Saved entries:
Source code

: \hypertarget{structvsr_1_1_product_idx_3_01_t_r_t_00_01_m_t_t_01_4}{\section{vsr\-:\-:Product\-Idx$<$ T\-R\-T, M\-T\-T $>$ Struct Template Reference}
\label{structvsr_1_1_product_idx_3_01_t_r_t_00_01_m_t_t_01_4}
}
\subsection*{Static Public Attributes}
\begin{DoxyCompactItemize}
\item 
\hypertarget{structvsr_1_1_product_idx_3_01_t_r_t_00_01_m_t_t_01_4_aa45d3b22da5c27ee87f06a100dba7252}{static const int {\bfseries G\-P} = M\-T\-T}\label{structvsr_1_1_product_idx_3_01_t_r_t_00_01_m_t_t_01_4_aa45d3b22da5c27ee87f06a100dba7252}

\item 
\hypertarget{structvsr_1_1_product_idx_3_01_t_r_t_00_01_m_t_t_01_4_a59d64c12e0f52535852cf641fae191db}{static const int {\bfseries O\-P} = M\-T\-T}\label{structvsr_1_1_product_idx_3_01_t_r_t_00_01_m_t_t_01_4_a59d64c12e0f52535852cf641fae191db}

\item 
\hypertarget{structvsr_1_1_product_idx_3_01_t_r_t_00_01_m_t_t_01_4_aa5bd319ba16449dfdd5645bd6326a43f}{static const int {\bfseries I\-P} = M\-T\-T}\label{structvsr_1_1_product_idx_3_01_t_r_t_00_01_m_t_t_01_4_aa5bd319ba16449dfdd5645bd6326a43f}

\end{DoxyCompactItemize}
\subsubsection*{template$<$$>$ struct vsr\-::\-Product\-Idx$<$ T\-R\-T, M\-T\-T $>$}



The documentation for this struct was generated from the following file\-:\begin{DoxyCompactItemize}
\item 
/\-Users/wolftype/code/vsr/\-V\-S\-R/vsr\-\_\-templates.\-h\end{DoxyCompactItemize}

• _EXERCISE DESCRIPTION_: Starting with the first entry and ending with the last, give all of them again unchanged.

• _EXERCISE ANSWER_:
Source code

: \hypertarget{structvsr_1_1_product_idx_3_01_t_r_t_00_01_m_t_t_01_4}{\section{vsr\-:\-:Product\-Idx$<$ T\-R\-T, M\-T\-T $>$ Struct Template Reference}
\label{structvsr_1_1_product_idx_3_01_t_r_t_00_01_m_t_t_01_4}
}
\subsection*{Static Public Attributes}
\begin{DoxyCompactItemize}
\item 
\hypertarget{structvsr_1_1_product_idx_3_01_t_r_t_00_01_m_t_t_01_4_aa45d3b22da5c27ee87f06a100dba7252}{static const int {\bfseries G\-P} = M\-T\-T}\label{structvsr_1_1_product_idx_3_01_t_r_t_00_01_m_t_t_01_4_aa45d3b22da5c27ee87f06a100dba7252}

\item 
\hypertarget{structvsr_1_1_product_idx_3_01_t_r_t_00_01_m_t_t_01_4_a59d64c12e0f52535852cf641fae191db}{static const int {\bfseries O\-P} = M\-T\-T}\label{structvsr_1_1_product_idx_3_01_t_r_t_00_01_m_t_t_01_4_a59d64c12e0f52535852cf641fae191db}

\item 
\hypertarget{structvsr_1_1_product_idx_3_01_t_r_t_00_01_m_t_t_01_4_aa5bd319ba16449dfdd5645bd6326a43f}{static const int {\bfseries I\-P} = M\-T\-T}\label{structvsr_1_1_product_idx_3_01_t_r_t_00_01_m_t_t_01_4_aa5bd319ba16449dfdd5645bd6326a43f}

\end{DoxyCompactItemize}
\subsubsection*{template$<$$>$ struct vsr\-::\-Product\-Idx$<$ T\-R\-T, M\-T\-T $>$}



The documentation for this struct was generated from the following file\-:\begin{DoxyCompactItemize}
\item 
/\-Users/wolftype/code/vsr/\-V\-S\-R/vsr\-\_\-templates.\-h\end{DoxyCompactItemize}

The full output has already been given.